For decades, municipal bond insurers like MBIA, Ambac, FSA and Assured Guaranty were the big kahunas of muniland. They used their AAA balance sheets to stand behind smaller, lower-rated issuers. These small issuers were able to pay a lower yield when they brought their bonds to market after they paid a small insurance premium to the bond insurer for its service. Everyone in the market loved it because at least half of the market was AAA-rated, based on the insurer wrap, making investing and trading very easy for everyone. With insured bonds, you didn’t need to differentiate between a bond rated A or bond rated AA- when trying to figure out a price, because they all carried the AAA wrap.
But the bond insurers all blew up during the financial crisis because they had heard the siren song of Wall Street and in their greed insured a lot of mis-rated mortgage-backed securities (MBS). As their losses on MBS rose and their capital base eroded, the insurers were stripped of their gold-plated AAA ratings and a number of them failed. Only Assured Guaranty and MBIA were left standing, but MBIA is not writing new policies, and Assured Guaranty has been the only insurer still writing insurance for cities and other municipal entities until recently. In July Build America Mutual (BAM), a new firm staffed by former executives of Assured, was formed.

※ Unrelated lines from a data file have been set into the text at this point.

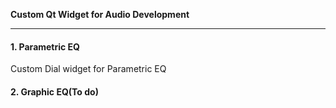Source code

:**Custom Qt Widget for Audio Development**

-------------

#### 1. Parametric EQ 

Custom Dial widget for Parametric EQ

#### 2. Graphic EQ(To do)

BAM is structured as a “mutual” insurance firm whereby the cities and towns that have insurance policies written on them own the firm. The towns that buy insurance for their bonds pay a fee composed of two parts. One is the actual insurance premium that goes into a pool to cover losses for any policyholder in the mutual. The second part of the fee is a surplus charge, with the charges pooled together to create greater claims-paying ability. Here is how BAM describes it:
Each municipal issuer will become a “member” of BAM by purchasing insurance to lower its cost of borrowing. The cost of the policy will represent both a risk premium and a contribution to BAM’s surplus (a “Member Surplus Contribution”), which fund the growth of BAM’s claims-paying resources.
This is a very good setup and should create like-mindedness among policyholders as they jointly share risks for their debt commitments. There are, of course, the expenses of running the enterprise that policyholders would have to share, such as the cost of management. What is unclear is how much interest policyholders would have to pay for the $500 million in surplus notes that the mutual issued to White Mountain Insurance Group to raise initial capital for the mutual (plus an additional $100 million pledged in collateral trusts). Surplus notes are debt-like instruments issued by mutual insurers to raise equity to start up a mutual firm.